[Items from a dataset]
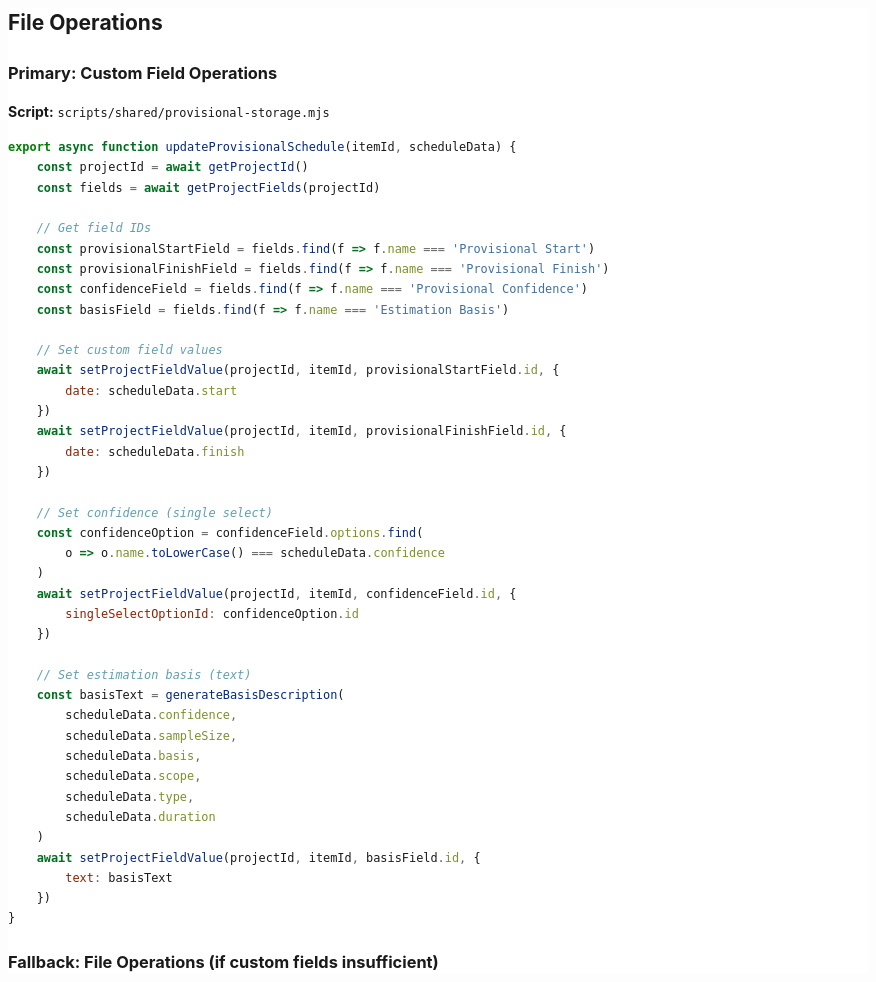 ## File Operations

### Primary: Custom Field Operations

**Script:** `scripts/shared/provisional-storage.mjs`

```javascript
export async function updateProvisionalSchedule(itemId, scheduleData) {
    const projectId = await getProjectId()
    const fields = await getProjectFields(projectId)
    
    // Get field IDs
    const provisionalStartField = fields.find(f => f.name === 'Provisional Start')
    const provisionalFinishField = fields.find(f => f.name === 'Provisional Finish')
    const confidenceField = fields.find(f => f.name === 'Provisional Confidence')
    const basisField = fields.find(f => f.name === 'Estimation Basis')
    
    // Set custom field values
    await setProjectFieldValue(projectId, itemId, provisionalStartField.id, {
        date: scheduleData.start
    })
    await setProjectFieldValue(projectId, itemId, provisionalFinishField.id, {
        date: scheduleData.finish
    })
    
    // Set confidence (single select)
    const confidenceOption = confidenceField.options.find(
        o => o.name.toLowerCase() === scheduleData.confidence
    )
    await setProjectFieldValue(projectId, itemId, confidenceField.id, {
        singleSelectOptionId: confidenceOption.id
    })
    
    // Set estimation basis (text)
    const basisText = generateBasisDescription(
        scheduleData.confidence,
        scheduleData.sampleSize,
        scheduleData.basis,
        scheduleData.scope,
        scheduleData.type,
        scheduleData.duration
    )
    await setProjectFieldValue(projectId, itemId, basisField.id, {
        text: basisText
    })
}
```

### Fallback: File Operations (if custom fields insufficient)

- _Problem to work on_: Search the data for the string "name" and copy each line where it appears.

- _Task output_:
    const provisionalStartField = fields.find(f => f.name === 'Provisional Start')
    const provisionalFinishField = fields.find(f => f.name === 'Provisional Finish')
    const confidenceField = fields.find(f => f.name === 'Provisional Confidence')
    const basisField = fields.find(f => f.name === 'Estimation Basis')
        o => o.name.toLowerCase() === scheduleData.confidence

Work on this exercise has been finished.